It seems you never appreciate the place you live until you move away. I always took these great shooting locations for granted while I lived in the Denver area for more than 25 years and now I really miss them with not having them in my back yard. Take advantage of what you have near you because you never know when you might have to leave where you live.


LAST CHANCE TO SIGN UP. It's here and set up. But, we have to act fast. I have pushed out our deadline as long as possible but we need to get deposits in by the middle to the end of July. Dates of the trip would be leaving the U.S. on Feb. 11 and leaving Japan on the 21st. Included would be the first night in Tokyo, three nights in Kushiro, 2 nights in Akan, 2 nights in Yudanaka and 1 night at the end in Tokyo. Cost of the trip would be $8,145 and I would need a $1,200 deposit as soon as possible. This first trip would be limited to five people and I also would need to have five people as this is what the trip is priced at through the agency for all of the parts involved including a driver/guide. This price also includes a flight from Tokyo to Kushiro to cut down on a 12 hour train ride.

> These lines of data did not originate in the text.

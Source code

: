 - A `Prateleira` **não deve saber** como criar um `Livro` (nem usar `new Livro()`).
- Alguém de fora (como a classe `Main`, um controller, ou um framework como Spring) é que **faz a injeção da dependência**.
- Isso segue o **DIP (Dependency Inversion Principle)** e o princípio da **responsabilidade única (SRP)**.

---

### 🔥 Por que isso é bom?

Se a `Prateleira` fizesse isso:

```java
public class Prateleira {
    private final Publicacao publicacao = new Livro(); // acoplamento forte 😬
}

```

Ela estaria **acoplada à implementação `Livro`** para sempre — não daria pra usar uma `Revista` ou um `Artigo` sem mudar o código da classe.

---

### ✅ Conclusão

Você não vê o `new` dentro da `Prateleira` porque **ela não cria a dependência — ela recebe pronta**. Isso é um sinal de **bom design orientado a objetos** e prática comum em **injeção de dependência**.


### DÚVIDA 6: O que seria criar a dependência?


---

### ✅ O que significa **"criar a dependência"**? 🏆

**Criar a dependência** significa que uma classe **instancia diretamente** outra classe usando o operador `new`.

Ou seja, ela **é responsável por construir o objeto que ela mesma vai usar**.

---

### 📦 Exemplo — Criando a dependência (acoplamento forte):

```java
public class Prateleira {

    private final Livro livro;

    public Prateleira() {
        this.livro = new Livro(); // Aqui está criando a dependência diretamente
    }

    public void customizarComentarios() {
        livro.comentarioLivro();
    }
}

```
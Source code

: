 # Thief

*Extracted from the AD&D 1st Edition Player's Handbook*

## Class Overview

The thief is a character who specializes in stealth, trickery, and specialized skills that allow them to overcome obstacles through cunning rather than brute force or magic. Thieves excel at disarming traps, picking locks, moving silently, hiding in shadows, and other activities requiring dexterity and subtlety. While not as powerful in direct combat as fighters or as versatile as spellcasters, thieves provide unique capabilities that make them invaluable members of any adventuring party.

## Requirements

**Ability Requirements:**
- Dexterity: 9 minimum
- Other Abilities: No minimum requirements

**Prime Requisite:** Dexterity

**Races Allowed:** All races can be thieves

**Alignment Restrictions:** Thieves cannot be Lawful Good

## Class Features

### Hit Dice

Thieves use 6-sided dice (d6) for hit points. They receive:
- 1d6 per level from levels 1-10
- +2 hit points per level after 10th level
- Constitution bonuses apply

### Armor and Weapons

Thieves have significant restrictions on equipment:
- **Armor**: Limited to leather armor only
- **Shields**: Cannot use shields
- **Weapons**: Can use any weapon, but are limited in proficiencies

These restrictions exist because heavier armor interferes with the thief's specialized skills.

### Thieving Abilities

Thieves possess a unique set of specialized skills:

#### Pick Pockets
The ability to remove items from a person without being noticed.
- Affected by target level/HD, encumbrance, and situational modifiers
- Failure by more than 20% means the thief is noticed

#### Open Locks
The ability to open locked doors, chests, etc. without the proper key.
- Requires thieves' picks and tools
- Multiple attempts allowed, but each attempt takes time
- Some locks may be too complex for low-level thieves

The main emphasis of the trip will be visits to photograph the snow monkeys which will be done at the end of the trip. We will also have opportunities for whopper swans and some beautiful winter landscapes at several national parks as well as Otowo Bridge. Most dinners are not included in the price but we will eat together as a group.

The full itinerary for this trip can be found on the workshop page for this trip. If interested please get back to me as soon as possible as I have to get deposits to them very soon to make this trip a go.


At the end of August I'm heading over to California to do Highway 395 through the Eastern Sierras with Clyde Elmore, who a lot of you know from a bunch of my trips as both a participant and a second helper. We're going exploring for a week and I plan to get a workshop out of this that will include stops at Mono Lake and hopefully as far south as the Bristlecone Pine Forest and the Alabama Hills. We'll see how far we make it. Once I get back from there I'll have info in the subsequent newsletter about a workshop to that area in 2018 so keep an eye out. If interested in visiting this area send me a note and I'll keep you up to date as soon as I get something put together for 2018. Not sure when it will be scheduled for but I'll do some research to see when the best time of year will be.


I've opted to cancel my Colorado Fall Color trip this year and have decided to do a detour drive back from the Tetons via the Sawtooth Range in eastern Idaho. In looking at some images from that area there are some pretty nice areas that present the potential for a pretty nice trip that could fit in nicely for a workshop before or after my Tetons trip in 2018. Be on the lookout for this trip being added to the schedule as I try to get more acclimated to my new home grounds of Idaho.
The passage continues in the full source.